── Source material ──
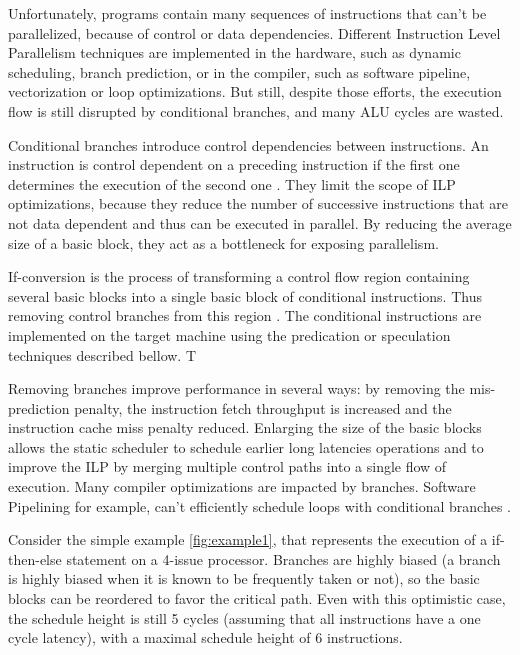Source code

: Unfortunately, programs contain many sequences of instructions that can't be parallelized, because of control or data dependencies. Different Instruction Level Parallelism techniques are implemented in the hardware, such as dynamic scheduling, branch prediction, or in the compiler, such as software pipeline, vectorization or loop optimizations. But still, despite those efforts, the execution flow is still disrupted by conditional branches, and many ALU cycles are wasted. 

Conditional branches introduce control dependencies between instructions. An instruction is control dependent on a preceding instruction if the first one determines the execution of the second one \cite{Kennedy:2001:OCM:502981}. They limit the scope of ILP optimizations, because they reduce the number of successive instructions that are not data dependent and thus can be executed in parallel. By reducing the average size of a basic block, they act as a bottleneck for exposing parallelism.

If-conversion is the process of transforming a control flow region containing several basic blocks into a single basic block of conditional instructions. Thus removing control branches from this region \cite{Schlansker97achievinghigh}. The conditional instructions are implemented on the target machine using the predication or speculation techniques described bellow. T

Removing branches improve performance in several ways: by removing the mis-prediction penalty, the instruction fetch throughput is increased and the instruction cache miss penalty reduced. Enlarging the size of the basic blocks allows the static scheduler to schedule earlier long latencies operations and to improve the ILP by merging multiple control paths into a single flow of execution. Many compiler optimizations are impacted by branches. Software Pipelining for example, can't efficiently schedule loops with conditional branches \cite{Warter:1992:EMS:144953.145796}.

Consider the simple example \ref{fig:example1}, that represents the execution of a if-then-else statement on a 4-issue processor. Branches are highly biased (a branch is highly biased when it is known to be frequently taken or not), so the basic blocks can be reordered to favor the critical path. Even with this optimistic case, the schedule height is still 5 cycles (assuming that all instructions have a one cycle latency), with a maximal schedule height of 6 instructions. 

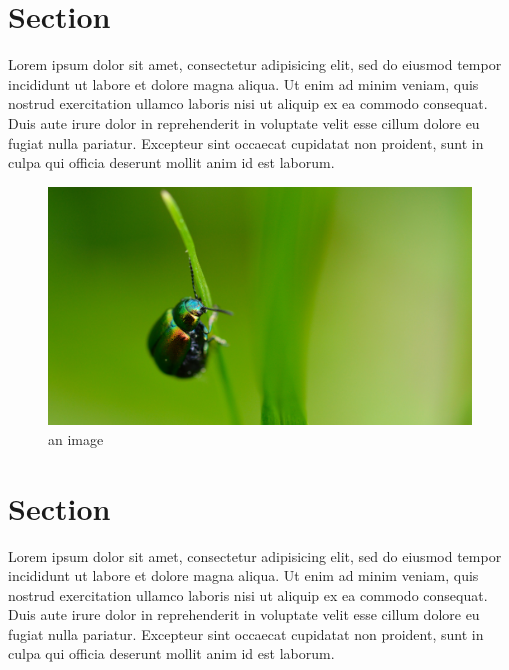 \documentclass[a5paper, 10pt]{book}
\begin{document}
	\section{Section}

	Lorem ipsum dolor sit amet, consectetur adipisicing elit, sed do eiusmod tempor incididunt ut labore et dolore magna aliqua. Ut enim ad minim veniam, quis nostrud exercitation ullamco laboris nisi ut aliquip ex ea commodo consequat. Duis aute irure dolor in reprehenderit in voluptate velit esse cillum dolore eu fugiat nulla pariatur. Excepteur sint occaecat cupidatat non proident, sunt in culpa qui officia deserunt mollit anim id est laborum.

	\begin{figure}
		\includegraphics{test.jpg}
		\caption{an image}
	\end{figure}

	\section{Section}

	Lorem ipsum dolor sit amet, consectetur adipisicing elit, sed do eiusmod tempor incididunt ut labore et dolore magna aliqua. Ut enim ad minim veniam, quis nostrud exercitation ullamco laboris nisi ut aliquip ex ea commodo consequat. Duis aute irure dolor in reprehenderit in voluptate velit esse cillum dolore eu fugiat nulla pariatur. Excepteur sint occaecat cupidatat non proident, sunt in culpa qui officia deserunt mollit anim id est laborum.
\end{document}

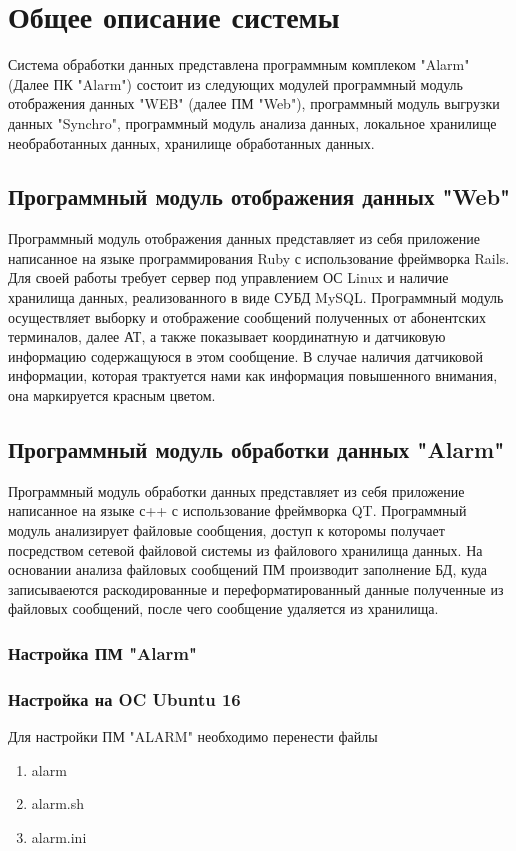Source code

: \documentclass[12pt]{article}[a4paper,14pt,russian]
\begin{document}
	\section{Общее описание системы}
	Система обработки данных представлена программным комплеком "Alarm" (Далее ПК "Alarm") состоит из следующих модулей
	программный модуль отображения данных "WEB" (далее ПМ "Web"), программный модуль выгрузки данных "Synchro",
	программный модуль анализа данных, локальное хранилище необработанных данных, хранилище обработанных данных.
	
	\subsection{Программный модуль отображения данных "Web"}
	Программный модуль отображения данных представляет из себя приложение написанное
	на языке программирования Ruby с использование фреймворка Rails. Для своей работы требует сервер под управлением ОС Linux и наличие хранилища данных, реализованного в виде СУБД MySQL. Программный модуль осуществляет выборку и отображение сообщений полученных от абонентских терминалов, далее АТ, а также показывает координатную и датчиковую информацию содержащуюся в этом сообщение. В случае наличия датчиковой информации, которая трактуется нами как информация повышенного внимания, она маркируется красным цветом.
	
	\subsection{Программный модуль обработки данных "Alarm"}
	Программный модуль обработки данных представляет из себя приложение написанное на
	языке с++ с использование фреймворка QT. Программный модуль анализирует файловые сообщения, доступ к которомы получает посредством сетевой файловой системы из файлового хранилища данных. На основании анализа файловых сообщений ПМ производит заполнение БД, куда записываеются раскодированные и переформатированный данные полученные из файловых сообщений, после чего сообщение удаляется из хранилища. 
	\subsubsection{Настройка ПМ "Alarm"}
	\subsubsection{Настройка на OC Ubuntu 16}
	Для настройки ПМ "ALARM" необходимо перенести файлы
	\begin{enumerate}
	\item alarm
	\item alarm.sh
	\item alarm.ini
	\end{enumerate}
	
\end{document}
───
What is being asked = Copy out every line above, word for word, minus images.

Answer below =
Source code

: Unfortunately, programs contain many sequences of instructions that can't be parallelized, because of control or data dependencies. Different Instruction Level Parallelism techniques are implemented in the hardware, such as dynamic scheduling, branch prediction, or in the compiler, such as software pipeline, vectorization or loop optimizations. But still, despite those efforts, the execution flow is still disrupted by conditional branches, and many ALU cycles are wasted. 

Conditional branches introduce control dependencies between instructions. An instruction is control dependent on a preceding instruction if the first one determines the execution of the second one \cite{Kennedy:2001:OCM:502981}. They limit the scope of ILP optimizations, because they reduce the number of successive instructions that are not data dependent and thus can be executed in parallel. By reducing the average size of a basic block, they act as a bottleneck for exposing parallelism.

If-conversion is the process of transforming a control flow region containing several basic blocks into a single basic block of conditional instructions. Thus removing control branches from this region \cite{Schlansker97achievinghigh}. The conditional instructions are implemented on the target machine using the predication or speculation techniques described bellow. T

Removing branches improve performance in several ways: by removing the mis-prediction penalty, the instruction fetch throughput is increased and the instruction cache miss penalty reduced. Enlarging the size of the basic blocks allows the static scheduler to schedule earlier long latencies operations and to improve the ILP by merging multiple control paths into a single flow of execution. Many compiler optimizations are impacted by branches. Software Pipelining for example, can't efficiently schedule loops with conditional branches \cite{Warter:1992:EMS:144953.145796}.

Consider the simple example \ref{fig:example1}, that represents the execution of a if-then-else statement on a 4-issue processor. Branches are highly biased (a branch is highly biased when it is known to be frequently taken or not), so the basic blocks can be reordered to favor the critical path. Even with this optimistic case, the schedule height is still 5 cycles (assuming that all instructions have a one cycle latency), with a maximal schedule height of 6 instructions. 

 \documentclass[a5paper, 10pt]{book}
\begin{document}
	\section{Section}

	Lorem ipsum dolor sit amet, consectetur adipisicing elit, sed do eiusmod tempor incididunt ut labore et dolore magna aliqua. Ut enim ad minim veniam, quis nostrud exercitation ullamco laboris nisi ut aliquip ex ea commodo consequat. Duis aute irure dolor in reprehenderit in voluptate velit esse cillum dolore eu fugiat nulla pariatur. Excepteur sint occaecat cupidatat non proident, sunt in culpa qui officia deserunt mollit anim id est laborum.

	\begin{figure}
		\includegraphics{test.jpg}
		\caption{an image}
	\end{figure}

	\section{Section}

	Lorem ipsum dolor sit amet, consectetur adipisicing elit, sed do eiusmod tempor incididunt ut labore et dolore magna aliqua. Ut enim ad minim veniam, quis nostrud exercitation ullamco laboris nisi ut aliquip ex ea commodo consequat. Duis aute irure dolor in reprehenderit in voluptate velit esse cillum dolore eu fugiat nulla pariatur. Excepteur sint occaecat cupidatat non proident, sunt in culpa qui officia deserunt mollit anim id est laborum.
\end{document}

Source code

: \documentclass[12pt]{article}[a4paper,14pt,russian]
\begin{document}
	\section{Общее описание системы}
	Система обработки данных представлена программным комплеком "Alarm" (Далее ПК "Alarm") состоит из следующих модулей
	программный модуль отображения данных "WEB" (далее ПМ "Web"), программный модуль выгрузки данных "Synchro",
	программный модуль анализа данных, локальное хранилище необработанных данных, хранилище обработанных данных.
	
	\subsection{Программный модуль отображения данных "Web"}
	Программный модуль отображения данных представляет из себя приложение написанное
	на языке программирования Ruby с использование фреймворка Rails. Для своей работы требует сервер под управлением ОС Linux и наличие хранилища данных, реализованного в виде СУБД MySQL. Программный модуль осуществляет выборку и отображение сообщений полученных от абонентских терминалов, далее АТ, а также показывает координатную и датчиковую информацию содержащуюся в этом сообщение. В случае наличия датчиковой информации, которая трактуется нами как информация повышенного внимания, она маркируется красным цветом.
	
	\subsection{Программный модуль обработки данных "Alarm"}
	Программный модуль обработки данных представляет из себя приложение написанное на
	языке с++ с использование фреймворка QT. Программный модуль анализирует файловые сообщения, доступ к которомы получает посредством сетевой файловой системы из файлового хранилища данных. На основании анализа файловых сообщений ПМ производит заполнение БД, куда записываеются раскодированные и переформатированный данные полученные из файловых сообщений, после чего сообщение удаляется из хранилища. 
	\subsubsection{Настройка ПМ "Alarm"}
	\subsubsection{Настройка на OC Ubuntu 16}
	Для настройки ПМ "ALARM" необходимо перенести файлы
	\begin{enumerate}
	\item alarm
	\item alarm.sh
	\item alarm.ini
	\end{enumerate}
	
\end{document}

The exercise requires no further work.